[SUPPLIED ENTRIES]

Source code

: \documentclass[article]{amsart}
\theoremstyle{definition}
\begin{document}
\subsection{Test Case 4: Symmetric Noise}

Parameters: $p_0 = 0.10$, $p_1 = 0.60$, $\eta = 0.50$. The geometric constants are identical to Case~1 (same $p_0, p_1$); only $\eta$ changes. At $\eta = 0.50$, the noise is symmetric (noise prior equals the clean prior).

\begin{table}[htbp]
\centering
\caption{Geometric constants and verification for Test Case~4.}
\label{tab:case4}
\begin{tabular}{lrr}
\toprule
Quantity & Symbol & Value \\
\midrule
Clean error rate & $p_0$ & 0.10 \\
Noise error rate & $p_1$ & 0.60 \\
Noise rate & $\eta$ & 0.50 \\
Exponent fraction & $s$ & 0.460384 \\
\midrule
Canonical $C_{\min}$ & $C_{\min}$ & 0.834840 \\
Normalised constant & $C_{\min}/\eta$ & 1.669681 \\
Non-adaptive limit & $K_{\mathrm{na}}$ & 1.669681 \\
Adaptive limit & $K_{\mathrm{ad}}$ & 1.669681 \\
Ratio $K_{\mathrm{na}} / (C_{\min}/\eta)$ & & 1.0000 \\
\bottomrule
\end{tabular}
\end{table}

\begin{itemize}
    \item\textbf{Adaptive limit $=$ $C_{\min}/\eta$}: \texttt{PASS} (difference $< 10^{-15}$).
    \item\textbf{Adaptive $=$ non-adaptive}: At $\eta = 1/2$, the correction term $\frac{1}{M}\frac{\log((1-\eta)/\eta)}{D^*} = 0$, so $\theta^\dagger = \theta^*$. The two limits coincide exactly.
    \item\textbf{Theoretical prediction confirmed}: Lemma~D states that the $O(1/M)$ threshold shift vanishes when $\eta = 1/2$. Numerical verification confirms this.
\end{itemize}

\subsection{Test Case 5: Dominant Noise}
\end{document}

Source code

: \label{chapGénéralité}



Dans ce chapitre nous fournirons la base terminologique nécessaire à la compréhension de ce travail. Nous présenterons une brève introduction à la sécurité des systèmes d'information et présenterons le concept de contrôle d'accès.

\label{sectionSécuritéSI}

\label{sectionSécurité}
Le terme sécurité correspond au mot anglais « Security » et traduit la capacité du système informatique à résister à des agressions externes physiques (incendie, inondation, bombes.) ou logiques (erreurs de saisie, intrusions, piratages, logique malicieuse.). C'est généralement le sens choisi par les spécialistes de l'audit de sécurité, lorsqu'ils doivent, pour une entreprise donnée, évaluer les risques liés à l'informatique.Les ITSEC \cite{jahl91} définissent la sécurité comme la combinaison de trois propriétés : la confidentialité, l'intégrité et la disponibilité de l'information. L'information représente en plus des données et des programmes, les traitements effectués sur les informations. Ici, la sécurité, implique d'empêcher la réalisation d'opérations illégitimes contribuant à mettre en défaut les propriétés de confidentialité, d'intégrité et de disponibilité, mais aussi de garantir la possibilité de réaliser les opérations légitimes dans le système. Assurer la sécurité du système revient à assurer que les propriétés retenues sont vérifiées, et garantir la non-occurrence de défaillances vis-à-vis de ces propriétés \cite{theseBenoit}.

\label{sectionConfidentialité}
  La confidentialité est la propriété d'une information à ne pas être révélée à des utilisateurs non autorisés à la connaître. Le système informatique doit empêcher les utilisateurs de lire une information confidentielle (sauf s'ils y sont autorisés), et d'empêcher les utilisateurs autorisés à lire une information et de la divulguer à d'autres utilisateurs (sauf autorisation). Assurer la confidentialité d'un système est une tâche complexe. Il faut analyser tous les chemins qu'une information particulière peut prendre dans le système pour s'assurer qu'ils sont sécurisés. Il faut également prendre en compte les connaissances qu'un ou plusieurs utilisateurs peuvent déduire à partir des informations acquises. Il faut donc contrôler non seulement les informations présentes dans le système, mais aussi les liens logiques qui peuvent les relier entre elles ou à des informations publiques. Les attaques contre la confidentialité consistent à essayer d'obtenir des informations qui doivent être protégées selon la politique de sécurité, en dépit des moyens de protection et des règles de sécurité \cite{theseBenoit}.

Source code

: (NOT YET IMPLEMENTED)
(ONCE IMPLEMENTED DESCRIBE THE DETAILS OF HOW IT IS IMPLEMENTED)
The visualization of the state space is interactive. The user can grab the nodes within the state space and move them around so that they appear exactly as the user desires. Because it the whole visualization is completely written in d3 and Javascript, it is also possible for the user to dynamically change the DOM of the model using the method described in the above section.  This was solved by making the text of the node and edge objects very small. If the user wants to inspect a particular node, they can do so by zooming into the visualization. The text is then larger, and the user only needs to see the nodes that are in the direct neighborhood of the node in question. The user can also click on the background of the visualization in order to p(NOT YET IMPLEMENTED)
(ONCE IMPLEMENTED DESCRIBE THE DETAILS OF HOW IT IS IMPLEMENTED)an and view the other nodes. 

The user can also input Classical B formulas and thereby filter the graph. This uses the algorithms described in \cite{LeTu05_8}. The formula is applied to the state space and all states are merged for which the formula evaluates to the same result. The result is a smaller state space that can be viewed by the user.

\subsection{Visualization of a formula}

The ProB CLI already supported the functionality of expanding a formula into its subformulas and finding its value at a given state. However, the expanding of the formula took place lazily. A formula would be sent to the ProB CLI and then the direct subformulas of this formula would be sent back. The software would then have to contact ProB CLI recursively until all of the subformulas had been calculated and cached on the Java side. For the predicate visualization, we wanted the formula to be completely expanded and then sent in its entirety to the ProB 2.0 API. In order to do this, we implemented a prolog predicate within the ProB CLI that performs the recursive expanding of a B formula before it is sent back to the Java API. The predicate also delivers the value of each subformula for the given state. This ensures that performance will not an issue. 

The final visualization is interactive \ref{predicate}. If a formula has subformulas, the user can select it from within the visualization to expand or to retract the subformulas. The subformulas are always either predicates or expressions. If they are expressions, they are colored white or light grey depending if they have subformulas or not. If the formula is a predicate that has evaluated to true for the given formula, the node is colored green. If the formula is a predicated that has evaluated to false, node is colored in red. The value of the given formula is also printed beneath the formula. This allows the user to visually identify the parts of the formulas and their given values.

[/SUPPLIED ENTRIES]

WORK REQUIRED – For every entry above, give it back exactly as written.

RESPONSE TO THIS TASK –
Source code

: \documentclass[article]{amsart}
\theoremstyle{definition}
\begin{document}
\subsection{Test Case 4: Symmetric Noise}

Parameters: $p_0 = 0.10$, $p_1 = 0.60$, $\eta = 0.50$. The geometric constants are identical to Case~1 (same $p_0, p_1$); only $\eta$ changes. At $\eta = 0.50$, the noise is symmetric (noise prior equals the clean prior).

\begin{table}[htbp]
\centering
\caption{Geometric constants and verification for Test Case~4.}
\label{tab:case4}
\begin{tabular}{lrr}
\toprule
Quantity & Symbol & Value \\
\midrule
Clean error rate & $p_0$ & 0.10 \\
Noise error rate & $p_1$ & 0.60 \\
Noise rate & $\eta$ & 0.50 \\
Exponent fraction & $s$ & 0.460384 \\
\midrule
Canonical $C_{\min}$ & $C_{\min}$ & 0.834840 \\
Normalised constant & $C_{\min}/\eta$ & 1.669681 \\
Non-adaptive limit & $K_{\mathrm{na}}$ & 1.669681 \\
Adaptive limit & $K_{\mathrm{ad}}$ & 1.669681 \\
Ratio $K_{\mathrm{na}} / (C_{\min}/\eta)$ & & 1.0000 \\
\bottomrule
\end{tabular}
\end{table}

\begin{itemize}
    \item\textbf{Adaptive limit $=$ $C_{\min}/\eta$}: \texttt{PASS} (difference $< 10^{-15}$).
    \item\textbf{Adaptive $=$ non-adaptive}: At $\eta = 1/2$, the correction term $\frac{1}{M}\frac{\log((1-\eta)/\eta)}{D^*} = 0$, so $\theta^\dagger = \theta^*$. The two limits coincide exactly.
    \item\textbf{Theoretical prediction confirmed}: Lemma~D states that the $O(1/M)$ threshold shift vanishes when $\eta = 1/2$. Numerical verification confirms this.
\end{itemize}

\subsection{Test Case 5: Dominant Noise}
\end{document}

Source code

: \label{chapGénéralité}



Dans ce chapitre nous fournirons la base terminologique nécessaire à la compréhension de ce travail. Nous présenterons une brève introduction à la sécurité des systèmes d'information et présenterons le concept de contrôle d'accès.

\label{sectionSécuritéSI}

\label{sectionSécurité}
Le terme sécurité correspond au mot anglais « Security » et traduit la capacité du système informatique à résister à des agressions externes physiques (incendie, inondation, bombes.) ou logiques (erreurs de saisie, intrusions, piratages, logique malicieuse.). C'est généralement le sens choisi par les spécialistes de l'audit de sécurité, lorsqu'ils doivent, pour une entreprise donnée, évaluer les risques liés à l'informatique.Les ITSEC \cite{jahl91} définissent la sécurité comme la combinaison de trois propriétés : la confidentialité, l'intégrité et la disponibilité de l'information. L'information représente en plus des données et des programmes, les traitements effectués sur les informations. Ici, la sécurité, implique d'empêcher la réalisation d'opérations illégitimes contribuant à mettre en défaut les propriétés de confidentialité, d'intégrité et de disponibilité, mais aussi de garantir la possibilité de réaliser les opérations légitimes dans le système. Assurer la sécurité du système revient à assurer que les propriétés retenues sont vérifiées, et garantir la non-occurrence de défaillances vis-à-vis de ces propriétés \cite{theseBenoit}.

\label{sectionConfidentialité}
  La confidentialité est la propriété d'une information à ne pas être révélée à des utilisateurs non autorisés à la connaître. Le système informatique doit empêcher les utilisateurs de lire une information confidentielle (sauf s'ils y sont autorisés), et d'empêcher les utilisateurs autorisés à lire une information et de la divulguer à d'autres utilisateurs (sauf autorisation). Assurer la confidentialité d'un système est une tâche complexe. Il faut analyser tous les chemins qu'une information particulière peut prendre dans le système pour s'assurer qu'ils sont sécurisés. Il faut également prendre en compte les connaissances qu'un ou plusieurs utilisateurs peuvent déduire à partir des informations acquises. Il faut donc contrôler non seulement les informations présentes dans le système, mais aussi les liens logiques qui peuvent les relier entre elles ou à des informations publiques. Les attaques contre la confidentialité consistent à essayer d'obtenir des informations qui doivent être protégées selon la politique de sécurité, en dépit des moyens de protection et des règles de sécurité \cite{theseBenoit}.

Source code

: (NOT YET IMPLEMENTED)
(ONCE IMPLEMENTED DESCRIBE THE DETAILS OF HOW IT IS IMPLEMENTED)
The visualization of the state space is interactive. The user can grab the nodes within the state space and move them around so that they appear exactly as the user desires. Because it the whole visualization is completely written in d3 and Javascript, it is also possible for the user to dynamically change the DOM of the model using the method described in the above section.  This was solved by making the text of the node and edge objects very small. If the user wants to inspect a particular node, they can do so by zooming into the visualization. The text is then larger, and the user only needs to see the nodes that are in the direct neighborhood of the node in question. The user can also click on the background of the visualization in order to p(NOT YET IMPLEMENTED)
(ONCE IMPLEMENTED DESCRIBE THE DETAILS OF HOW IT IS IMPLEMENTED)an and view the other nodes. 

The user can also input Classical B formulas and thereby filter the graph. This uses the algorithms described in \cite{LeTu05_8}. The formula is applied to the state space and all states are merged for which the formula evaluates to the same result. The result is a smaller state space that can be viewed by the user.

\subsection{Visualization of a formula}

The ProB CLI already supported the functionality of expanding a formula into its subformulas and finding its value at a given state. However, the expanding of the formula took place lazily. A formula would be sent to the ProB CLI and then the direct subformulas of this formula would be sent back. The software would then have to contact ProB CLI recursively until all of the subformulas had been calculated and cached on the Java side. For the predicate visualization, we wanted the formula to be completely expanded and then sent in its entirety to the ProB 2.0 API. In order to do this, we implemented a prolog predicate within the ProB CLI that performs the recursive expanding of a B formula before it is sent back to the Java API. The predicate also delivers the value of each subformula for the given state. This ensures that performance will not an issue. 

The final visualization is interactive \ref{predicate}. If a formula has subformulas, the user can select it from within the visualization to expand or to retract the subformulas. The subformulas are always either predicates or expressions. If they are expressions, they are colored white or light grey depending if they have subformulas or not. If the formula is a predicate that has evaluated to true for the given formula, the node is colored green. If the formula is a predicated that has evaluated to false, node is colored in red. The value of the given formula is also printed beneath the formula. This allows the user to visually identify the parts of the formulas and their given values.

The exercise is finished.